A few years ago, watching an open-water swim left a lasting impression on me. It was at the Cayuga Lake Triathlon in Ithaca, NY, where my wife, Alice, was participating in the 1.5K relay leg.
I watched five waves, each with some 80 participants, start the swim. Each time the same pattern unfolded: Following the start, 10 percent of the field swam steadily and confidently down the course. Another 20 percent swam reasonably well in their wake. Fully 70 percent swam uncertainly at best, barely at all in some cases, stopping frequently, switching to breaststroke, turning on their backs.
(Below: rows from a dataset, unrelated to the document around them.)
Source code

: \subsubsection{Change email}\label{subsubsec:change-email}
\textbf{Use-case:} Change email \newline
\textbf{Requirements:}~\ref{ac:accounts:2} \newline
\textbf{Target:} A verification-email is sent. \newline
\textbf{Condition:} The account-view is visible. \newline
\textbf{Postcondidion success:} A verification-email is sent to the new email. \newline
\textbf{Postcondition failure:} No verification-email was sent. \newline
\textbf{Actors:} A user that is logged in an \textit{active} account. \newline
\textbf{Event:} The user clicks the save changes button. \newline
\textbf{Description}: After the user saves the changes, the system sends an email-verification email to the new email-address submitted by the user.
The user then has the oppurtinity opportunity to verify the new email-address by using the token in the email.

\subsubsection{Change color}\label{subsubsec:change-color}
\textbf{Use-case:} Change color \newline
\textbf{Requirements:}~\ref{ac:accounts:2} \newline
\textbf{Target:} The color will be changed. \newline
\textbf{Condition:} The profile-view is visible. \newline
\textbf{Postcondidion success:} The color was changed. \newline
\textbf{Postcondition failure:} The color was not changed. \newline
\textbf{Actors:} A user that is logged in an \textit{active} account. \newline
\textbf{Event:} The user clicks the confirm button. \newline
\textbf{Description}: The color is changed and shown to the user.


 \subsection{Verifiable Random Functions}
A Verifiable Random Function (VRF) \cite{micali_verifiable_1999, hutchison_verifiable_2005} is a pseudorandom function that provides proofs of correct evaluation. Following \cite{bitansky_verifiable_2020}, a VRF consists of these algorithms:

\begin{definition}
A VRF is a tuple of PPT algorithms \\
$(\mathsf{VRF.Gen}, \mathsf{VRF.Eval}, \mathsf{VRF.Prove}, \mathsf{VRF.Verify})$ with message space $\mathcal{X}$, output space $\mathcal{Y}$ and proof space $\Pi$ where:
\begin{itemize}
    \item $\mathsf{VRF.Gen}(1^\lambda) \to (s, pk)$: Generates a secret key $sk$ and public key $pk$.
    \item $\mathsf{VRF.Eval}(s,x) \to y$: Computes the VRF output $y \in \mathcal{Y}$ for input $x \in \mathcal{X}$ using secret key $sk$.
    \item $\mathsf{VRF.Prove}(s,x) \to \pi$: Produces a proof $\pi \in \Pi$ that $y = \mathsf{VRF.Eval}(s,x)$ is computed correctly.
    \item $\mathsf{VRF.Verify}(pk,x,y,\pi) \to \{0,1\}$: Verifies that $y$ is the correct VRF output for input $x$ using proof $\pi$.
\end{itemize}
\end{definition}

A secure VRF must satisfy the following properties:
Generally they took 5 to 10 minutes to settle their nerves before making steadier progress.
Alice, a skilled swimmer with 30 years of pool experience, who had swum two miles and more at Total Immersion Open Water camps, was among those who looked overwhelmed and unable to swim at anything like her true ability until the field spread out.
New triathletes have a right to be a little timid when it comes to the open-water swim. Even 2008 Olympic open-water silver medalist David Davies said he felt "violated by people swimming all over me." If an Olympic medalist feels that distressed, what chance does a triathlete have of being comfortable in a chaotic swim start?
Actually, a very good one.
When it comes to swimming, the majority of triathletes have a more urgent need to learn how to be comfortable than to increase speed or fitness. Here's my four-part prescription for new triathletes to maximize their chances of a safer, happier swim in their first race and every race.
1. Learn Balance. This is the primary skill that gives you a sense of having control over your body in the water. In TI, balance is the foundation for every subsequent swimming skill. Learning to control that sinking legs sensation gives you confidence you can learn to control other things—like anxiety in open water. And feeling support for the water brings an overall sense of calm.